The structure of TV markets and competition vary greatly by country. Essentially they are national markets. The structure is highly dependent upon the historical context - the strength of the state broadcaster, the degree of regulation with wildly different rules for local content creation and distribution, the penetration and financial strength of payTV (both cable and satellite) and the transition from analogue to digital terrestrial switch-over.
Unsurprisingly, this means the size of the opportunity for both telcos and "over-the-top" internet companies to find a profitable place in the value chain varies greatly by country. We are firm believers that the technological economies of scale that the global internet offers are more than overcome by the complexities of national regulation and content acquisition. TV will remain national market-driven in the internet era.

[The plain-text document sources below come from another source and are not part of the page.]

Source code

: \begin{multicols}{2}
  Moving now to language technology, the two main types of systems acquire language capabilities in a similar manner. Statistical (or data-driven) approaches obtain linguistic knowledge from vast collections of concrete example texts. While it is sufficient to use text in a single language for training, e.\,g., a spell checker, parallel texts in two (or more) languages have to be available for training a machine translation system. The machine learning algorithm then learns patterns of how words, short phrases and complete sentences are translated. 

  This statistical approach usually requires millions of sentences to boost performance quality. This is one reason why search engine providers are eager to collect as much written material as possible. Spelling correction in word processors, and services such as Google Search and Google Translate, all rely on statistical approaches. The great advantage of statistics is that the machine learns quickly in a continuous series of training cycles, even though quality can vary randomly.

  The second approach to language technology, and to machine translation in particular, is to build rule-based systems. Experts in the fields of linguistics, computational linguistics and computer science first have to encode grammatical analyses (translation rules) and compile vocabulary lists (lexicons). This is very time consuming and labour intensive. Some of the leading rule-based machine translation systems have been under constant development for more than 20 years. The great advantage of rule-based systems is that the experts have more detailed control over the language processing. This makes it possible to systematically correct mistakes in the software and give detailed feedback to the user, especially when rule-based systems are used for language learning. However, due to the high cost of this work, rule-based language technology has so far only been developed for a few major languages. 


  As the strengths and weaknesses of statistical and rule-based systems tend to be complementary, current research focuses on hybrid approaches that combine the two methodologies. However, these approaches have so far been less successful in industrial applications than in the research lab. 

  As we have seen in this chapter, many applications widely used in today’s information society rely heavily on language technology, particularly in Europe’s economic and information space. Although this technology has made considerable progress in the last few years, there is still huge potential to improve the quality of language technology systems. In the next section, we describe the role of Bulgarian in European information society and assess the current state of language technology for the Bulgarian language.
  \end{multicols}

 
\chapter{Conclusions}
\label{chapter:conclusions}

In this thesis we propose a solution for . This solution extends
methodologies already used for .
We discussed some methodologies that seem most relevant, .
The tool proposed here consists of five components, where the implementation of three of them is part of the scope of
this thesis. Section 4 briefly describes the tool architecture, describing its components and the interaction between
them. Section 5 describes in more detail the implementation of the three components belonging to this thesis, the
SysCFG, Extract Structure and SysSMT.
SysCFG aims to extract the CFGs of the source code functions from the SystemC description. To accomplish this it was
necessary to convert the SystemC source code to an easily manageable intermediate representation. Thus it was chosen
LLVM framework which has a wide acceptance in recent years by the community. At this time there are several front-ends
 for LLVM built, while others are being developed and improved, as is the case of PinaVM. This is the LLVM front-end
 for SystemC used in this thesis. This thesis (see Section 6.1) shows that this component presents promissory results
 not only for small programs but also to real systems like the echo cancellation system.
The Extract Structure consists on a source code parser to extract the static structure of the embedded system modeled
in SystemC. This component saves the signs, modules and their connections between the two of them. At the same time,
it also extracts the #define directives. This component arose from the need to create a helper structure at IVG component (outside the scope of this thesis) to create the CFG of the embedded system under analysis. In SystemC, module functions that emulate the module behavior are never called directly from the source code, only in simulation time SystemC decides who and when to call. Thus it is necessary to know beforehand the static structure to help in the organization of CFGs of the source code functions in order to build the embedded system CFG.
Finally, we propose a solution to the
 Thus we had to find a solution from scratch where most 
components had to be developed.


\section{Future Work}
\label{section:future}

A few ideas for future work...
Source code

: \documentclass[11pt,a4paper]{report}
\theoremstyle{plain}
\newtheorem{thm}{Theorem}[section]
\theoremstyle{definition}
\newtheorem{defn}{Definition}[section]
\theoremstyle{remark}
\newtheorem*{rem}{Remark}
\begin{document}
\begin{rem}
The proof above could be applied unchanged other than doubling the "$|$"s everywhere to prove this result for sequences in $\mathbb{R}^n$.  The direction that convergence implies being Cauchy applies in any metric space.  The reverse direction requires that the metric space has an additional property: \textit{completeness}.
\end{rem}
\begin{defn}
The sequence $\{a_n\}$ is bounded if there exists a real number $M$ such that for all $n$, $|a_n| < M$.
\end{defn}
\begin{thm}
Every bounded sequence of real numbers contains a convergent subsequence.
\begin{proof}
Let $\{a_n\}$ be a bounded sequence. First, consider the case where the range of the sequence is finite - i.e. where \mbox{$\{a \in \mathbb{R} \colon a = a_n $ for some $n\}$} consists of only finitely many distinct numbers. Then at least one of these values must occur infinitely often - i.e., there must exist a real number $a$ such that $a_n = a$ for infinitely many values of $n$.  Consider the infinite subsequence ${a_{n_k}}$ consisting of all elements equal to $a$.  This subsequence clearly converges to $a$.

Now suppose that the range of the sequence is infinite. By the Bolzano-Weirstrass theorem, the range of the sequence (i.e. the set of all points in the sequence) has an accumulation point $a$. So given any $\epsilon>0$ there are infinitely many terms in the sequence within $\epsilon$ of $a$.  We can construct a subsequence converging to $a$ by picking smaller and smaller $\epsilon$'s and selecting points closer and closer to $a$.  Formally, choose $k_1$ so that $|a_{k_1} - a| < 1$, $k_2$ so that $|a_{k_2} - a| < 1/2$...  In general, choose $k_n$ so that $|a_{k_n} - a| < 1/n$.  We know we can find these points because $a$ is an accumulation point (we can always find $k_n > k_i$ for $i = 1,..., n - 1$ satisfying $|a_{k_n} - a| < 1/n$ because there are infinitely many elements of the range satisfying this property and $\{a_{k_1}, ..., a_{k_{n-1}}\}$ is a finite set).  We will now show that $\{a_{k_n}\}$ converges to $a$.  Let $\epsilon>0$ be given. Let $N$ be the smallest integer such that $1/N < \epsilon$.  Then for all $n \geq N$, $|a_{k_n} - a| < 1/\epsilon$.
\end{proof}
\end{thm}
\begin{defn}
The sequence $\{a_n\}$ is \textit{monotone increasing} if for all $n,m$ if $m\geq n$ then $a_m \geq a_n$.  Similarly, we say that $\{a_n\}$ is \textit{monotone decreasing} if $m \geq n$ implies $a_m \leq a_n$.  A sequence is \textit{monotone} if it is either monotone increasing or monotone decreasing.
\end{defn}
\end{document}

UK Distribution MarketAccording to Q4 2008 data released by OFCOM here, one of those huge inflection points in the UK TV market is finally happening - it looks as if free-to-air digital TV adoption is grinding to a halt. There are still 2.9m homes watching analogue TV who have yet to adopt digital, but these are very much at the back-end of the adoption curve and will need economic incentives to swap. Cue lots of tax-payer-subsidised advertising raising awareness of the need to swap for the 11% of UK homes still residing in analogue land.
The inflection point will mean that the focus may once again return to the indefatigable trend of slow-but-sure transition from Free-to-Air TV towards Pay TV. With 13m homes still Free to Air (9.5m DTT, 0.6m Satellite and 2.9m Analogue) there is plenty of growth left for the payTV companies. There are currently 12.7m payTV homes (8.9m Satellite - Sky, 3.3m Cable - Virgin Media and 0.5m Others) and we expect, even in the credit crunch, that payTV homes will exceed Free for the first time ever sometime in 2009. We have discussed the problems the UK free-to-air advertising funded business before, here.
The UK TV distribution adoption ratio of 1: 0.7: 0.26 (free: cable: satellite) is almost certainly unique across the world.
The weirdest aspect of the OFCOM DTV report is that it exposes the failings of the one subscription-DTT provider, Top-Up-TV (down 9.4% to 0.4m), and the IPTV sector - Tiscali's service is down 16.7% to 0.1m homes. The data on BT and its Vision service is not disclosed directly, because the BT numbers are included in the DTT section - BT have a DTT tuner in their Vision box. BT separately disclosed that they only had 336k subscribers in their December 2008 figures.
This apparent lack of success for IPTV in the UK is in sharp contrast to great success in France and the growing success in the USA.